The details about the contours of the amendment remain murky, but the principle remains: both parties (wrongly) perceive section 25 as a stumbling block towards the achievement of the principle of expropriation of land without compensation. So, what is new from the manifestos about the land question?
The first is the proposed text of the constitutional amendment itself. The ANC’S proposed amendment is worded in tentative and conditional language, arguing that the amendment “should be done in a way that promotes the economic development, agricultural production and food security”. By contrast, the EFF views the point of the amendment as the “equal redistribution and use” of the land.

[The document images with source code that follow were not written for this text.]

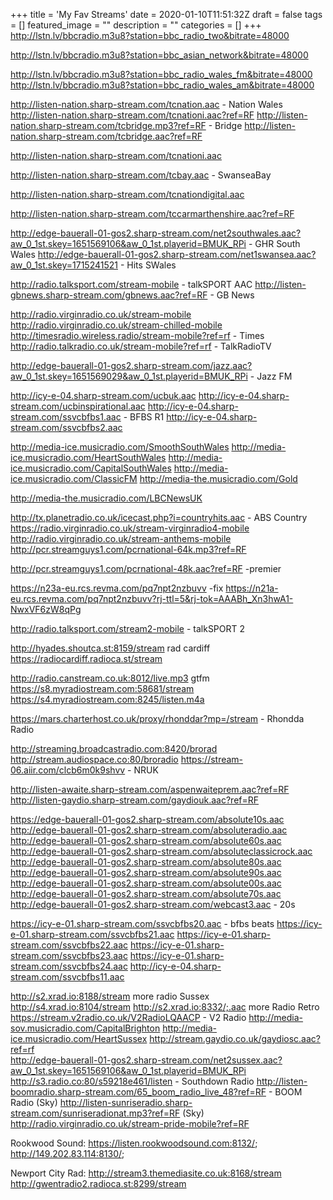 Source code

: +++
title = 'My Fav Streams'
date = 2020-01-10T11:51:32Z
draft = false
tags = []
featured_image = ""
description = ""
categories = []
+++
http://lstn.lv/bbcradio.m3u8?station=bbc_radio_two&bitrate=48000

http://lstn.lv/bbcradio.m3u8?station=bbc_asian_network&bitrate=48000

http://lstn.lv/bbcradio.m3u8?station=bbc_radio_wales_fm&bitrate=48000
http://lstn.lv/bbcradio.m3u8?station=bbc_radio_wales_am&bitrate=48000

http://listen-nation.sharp-stream.com/tcnation.aac - Nation Wales
http://listen-nation.sharp-stream.com/tcnationi.aac?ref=RF
http://listen-nation.sharp-stream.com/tcbridge.mp3?ref=RF - Bridge
http://listen-nation.sharp-stream.com/tcbridge.aac?ref=RF

http://listen-nation.sharp-stream.com/tcnationi.aac

http://listen-nation.sharp-stream.com/tcbay.aac - SwanseaBay

http://listen-nation.sharp-stream.com/tcnationdigital.aac

http://listen-nation.sharp-stream.com/tccarmarthenshire.aac?ref=RF

http://edge-bauerall-01-gos2.sharp-stream.com/net2southwales.aac?aw_0_1st.skey=1651569106&aw_0_1st.playerid=BMUK_RPi - GHR South Wales
http://edge-bauerall-01-gos2.sharp-stream.com/net1swansea.aac?aw_0_1st.skey=1715241521 - Hits SWales

http://radio.talksport.com/stream-mobile - talkSPORT AAC
http://listen-gbnews.sharp-stream.com/gbnews.aac?ref=RF - GB News

http://radio.virginradio.co.uk/stream-mobile
http://radio.virginradio.co.uk/stream-chilled-mobile
http://timesradio.wireless.radio/stream-mobile?ref=rf - Times
http://radio.talkradio.co.uk/stream-mobile?ref=rf - TalkRadioTV

http://edge-bauerall-01-gos2.sharp-stream.com/jazz.aac?aw_0_1st.skey=1651569029&aw_0_1st.playerid=BMUK_RPi - Jazz FM

http://icy-e-04.sharp-stream.com/ucbuk.aac
http://icy-e-04.sharp-stream.com/ucbinspirational.aac
http://icy-e-04.sharp-stream.com/ssvcbfbs1.aac  - BFBS R1
http://icy-e-04.sharp-stream.com/ssvcbfbs2.aac

http://media-ice.musicradio.com/SmoothSouthWales
http://media-ice.musicradio.com/HeartSouthWales
http://media-ice.musicradio.com/CapitalSouthWales
http://media-ice.musicradio.com/ClassicFM
http://media-the.musicradio.com/Gold  

http://media-the.musicradio.com/LBCNewsUK  

http://tx.planetradio.co.uk/icecast.php?i=countryhits.aac - ABS Country
https://radio.virginradio.co.uk/stream-virginradio4-mobile
http://radio.virginradio.co.uk/stream-anthems-mobile
http://pcr.streamguys1.com/pcrnational-64k.mp3?ref=RF

http://pcr.streamguys1.com/pcrnational-48k.aac?ref=RF -premier

https://n23a-eu.rcs.revma.com/pq7npt2nzbuvv -fix
https://n21a-eu.rcs.revma.com/pq7npt2nzbuvv?rj-ttl=5&rj-tok=AAABh_Xn3hwA1-NwxVF6zW8qPg

http://radio.talksport.com/stream2-mobile - talkSPORT 2  

http://hyades.shoutca.st:8159/stream rad cardiff
https://radiocardiff.radioca.st/stream

http://radio.canstream.co.uk:8012/live.mp3 gtfm
https://s8.myradiostream.com:58681/stream
https://s4.myradiostream.com:8245/listen.m4a

https://mars.charterhost.co.uk/proxy/rhonddar?mp=/stream - Rhondda Radio

http://streaming.broadcastradio.com:8420/brorad
http://stream.audiospace.co:80/broradio
https://stream-06.aiir.com/clcb6m0k9shvv - NRUK

http://listen-awaite.sharp-stream.com/aspenwaiteprem.aac?ref=RF
http://listen-gaydio.sharp-stream.com/gaydiouk.aac?ref=RF

https://edge-bauerall-01-gos2.sharp-stream.com/absolute10s.aac
http://edge-bauerall-01-gos2.sharp-stream.com/absoluteradio.aac
http://edge-bauerall-01-gos2.sharp-stream.com/absolute60s.aac
http://edge-bauerall-01-gos2.sharp-stream.com/absoluteclassicrock.aac
http://edge-bauerall-01-gos2.sharp-stream.com/absolute80s.aac
http://edge-bauerall-01-gos2.sharp-stream.com/absolute90s.aac
http://edge-bauerall-01-gos2.sharp-stream.com/absolute00s.aac
http://edge-bauerall-01-gos2.sharp-stream.com/absolute70s.aac
http://edge-bauerall-01-gos2.sharp-stream.com/webcast3.aac - 20s

https://icy-e-01.sharp-stream.com/ssvcbfbs20.aac - bfbs beats
https://icy-e-01.sharp-stream.com/ssvcbfbs21.aac 
https://icy-e-01.sharp-stream.com/ssvcbfbs22.aac
https://icy-e-01.sharp-stream.com/ssvcbfbs23.aac
https://icy-e-01.sharp-stream.com/ssvcbfbs24.aac
http://icy-e-04.sharp-stream.com/ssvcbfbs11.aac

http://s2.xrad.io:8188/stream more radio Sussex
http://s4.xrad.io:8104/stream
http://s2.xrad.io:8332/;.aac more Radio Retro
https://stream.v2radio.co.uk/V2RadioLQAACP - V2 Radio
http://media-sov.musicradio.com/CapitalBrighton
http://media-ice.musicradio.com/HeartSussex
http://stream.gaydio.co.uk/gaydiosc.aac?ref=rf  
http://edge-bauerall-01-gos2.sharp-stream.com/net2sussex.aac?aw_0_1st.skey=1651569106&aw_0_1st.playerid=BMUK_RPi
http://s3.radio.co:80/s59218e461/listen - Southdown Radio
http://listen-boomradio.sharp-stream.com/65_boom_radio_live_48?ref=RF - BOOM Radio (Sky)
http://listen-sunriseradio.sharp-stream.com/sunriseradionat.mp3?ref=RF (Sky)
http://radio.virginradio.co.uk/stream-pride-mobile?ref=RF

Rookwood Sound: 
https://listen.rookwoodsound.com:8132/;
http://149.202.83.114:8130/;

Newport City Rad:
http://stream3.themediasite.co.uk:8168/stream
http://gwentradio2.radioca.st:8299/stream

Framing the discourse, as the ANC does — in tendentious terms — exposes the embedded assumption that any expropriation of land without compensation conflicts with economic development, agricultural production or food security. Yet we do not ask whether or not South Africa is food-secure at present. Nor do we ask whether the over-concentration of land in a few families and commercial entities does not constrain economic development.
And so, what paradigm of “economic development and agricultural production” are we talking about? South Africa’s agricultural and food security patterns remain overwhelmingly white and to the exclusion of Africans.
Speaking about food security without addressing the structure of agriculture that ensures that the ability to produce food remains in the hands of the few only superficially answers the problem. For land expropriation to work, the paradigm must shift. At the heart of food production, agricultural productivity and economic development must be in the interests of those who work the land but nevertheless remain locked out of its economic benefits.
Unless the base of those who benefit from the agricultural supply chain is radically reconfigured and expanded, the purposes of expropriation of land without compensation will be defeated before it even begins.
What about land beyond expropriation without compensation? The ANC’S offering promises a regime that will “work with the established agribusinesses” to increase their contribution to export earnings, “greater support for emerging and smallscale farmhouse[s]”, investment in agricultural research and smart new technologies, working with “likeminded countries” for a just agricultural trade regime and developing sustainable agricultural strategies.
In simpler terms, the current few agricultural monopolies will be retained.
We can expect that these monopolies will, with the support of the state, multiply their profits, while giving a “helping hand” to the poor. No structural shifts. More of the same. Large agricultural entities, it seems, will be “nudged” to support emerging and small-scale farmers.
We have heard this before. And we are in a land and agricultural quagmire because these policy ideas — repetitions of the staple diet — have not worked. The ANC promises to perpetuate the exclusion and marginalisation of farming communities and small-scale farmers.
The truth is that the development of small-scale farmers cannot be left to the generosity of large businesses. The ANC promises to “address the domination of agricultural inputs by big business and the monopoly domination in agri processing and food retail”. Precisely what this means is unclear.
Left out of the account is primary agriculture, where the cycle of exclusion is most entrenched. Africans drive tractors on farms, but do not own them. The promise to “consolidate all government support provided to small-scale farmers” might be a positive step, but in the absence of targeted institutional reforms, such as the change of the mandate of the Land Bank, they ring hollow.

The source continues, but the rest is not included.